*** Opening of EXERCISE MATERIAL ***

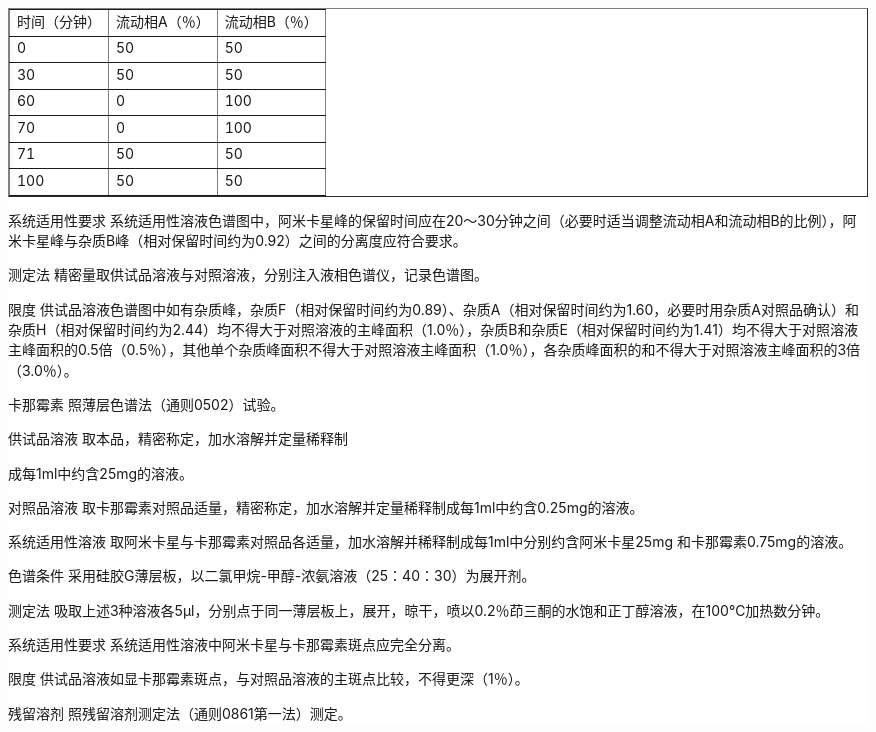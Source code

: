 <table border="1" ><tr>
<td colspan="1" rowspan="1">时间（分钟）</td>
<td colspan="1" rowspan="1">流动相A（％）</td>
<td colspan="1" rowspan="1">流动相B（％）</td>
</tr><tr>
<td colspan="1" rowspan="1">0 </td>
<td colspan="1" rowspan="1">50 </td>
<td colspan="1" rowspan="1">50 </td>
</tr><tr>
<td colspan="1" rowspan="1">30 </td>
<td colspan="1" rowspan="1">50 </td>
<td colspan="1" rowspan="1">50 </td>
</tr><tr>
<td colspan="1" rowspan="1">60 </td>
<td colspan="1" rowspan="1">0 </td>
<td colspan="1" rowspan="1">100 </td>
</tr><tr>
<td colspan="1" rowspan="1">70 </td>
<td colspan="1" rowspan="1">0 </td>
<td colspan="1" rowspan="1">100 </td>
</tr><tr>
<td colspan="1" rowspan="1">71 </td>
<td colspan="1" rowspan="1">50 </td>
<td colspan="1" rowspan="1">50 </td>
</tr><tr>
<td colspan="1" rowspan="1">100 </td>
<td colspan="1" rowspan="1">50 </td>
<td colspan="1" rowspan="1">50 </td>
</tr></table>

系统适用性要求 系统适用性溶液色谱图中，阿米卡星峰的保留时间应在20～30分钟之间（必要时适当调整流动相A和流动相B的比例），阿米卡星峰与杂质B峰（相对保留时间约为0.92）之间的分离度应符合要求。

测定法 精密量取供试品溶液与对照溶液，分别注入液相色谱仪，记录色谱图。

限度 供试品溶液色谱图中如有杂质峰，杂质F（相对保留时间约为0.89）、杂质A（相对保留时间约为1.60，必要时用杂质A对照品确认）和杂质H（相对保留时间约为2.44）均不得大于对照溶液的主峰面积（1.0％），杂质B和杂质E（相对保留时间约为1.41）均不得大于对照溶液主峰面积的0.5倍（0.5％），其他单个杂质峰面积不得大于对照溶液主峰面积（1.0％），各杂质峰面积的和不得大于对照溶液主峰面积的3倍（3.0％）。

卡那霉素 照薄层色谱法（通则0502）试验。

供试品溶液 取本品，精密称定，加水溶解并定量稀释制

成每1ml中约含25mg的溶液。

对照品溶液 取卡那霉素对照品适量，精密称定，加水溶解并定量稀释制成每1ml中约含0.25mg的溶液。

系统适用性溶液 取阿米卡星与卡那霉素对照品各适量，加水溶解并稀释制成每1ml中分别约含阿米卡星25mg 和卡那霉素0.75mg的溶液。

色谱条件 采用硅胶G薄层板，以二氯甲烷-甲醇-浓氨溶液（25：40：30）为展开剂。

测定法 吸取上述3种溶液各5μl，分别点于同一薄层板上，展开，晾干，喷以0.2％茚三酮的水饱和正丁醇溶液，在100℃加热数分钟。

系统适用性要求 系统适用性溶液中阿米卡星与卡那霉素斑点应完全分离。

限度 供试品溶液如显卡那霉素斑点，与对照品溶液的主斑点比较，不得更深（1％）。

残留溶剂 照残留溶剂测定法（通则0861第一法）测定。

*** Close of EXERCISE MATERIAL ***

ABOUT THIS EXERCISE: May I have exactly the lines from the one containing "对照品溶液 取卡那霉素对照品" through the last line of the data, both included?

ANSWER TO THE PROBLEM:
对照品溶液 取卡那霉素对照品适量，精密称定，加水溶解并定量稀释制成每1ml中约含0.25mg的溶液。

系统适用性溶液 取阿米卡星与卡那霉素对照品各适量，加水溶解并稀释制成每1ml中分别约含阿米卡星25mg 和卡那霉素0.75mg的溶液。

色谱条件 采用硅胶G薄层板，以二氯甲烷-甲醇-浓氨溶液（25：40：30）为展开剂。

测定法 吸取上述3种溶液各5μl，分别点于同一薄层板上，展开，晾干，喷以0.2％茚三酮的水饱和正丁醇溶液，在100℃加热数分钟。

系统适用性要求 系统适用性溶液中阿米卡星与卡那霉素斑点应完全分离。

限度 供试品溶液如显卡那霉素斑点，与对照品溶液的主斑点比较，不得更深（1％）。

残留溶剂 照残留溶剂测定法（通则0861第一法）测定。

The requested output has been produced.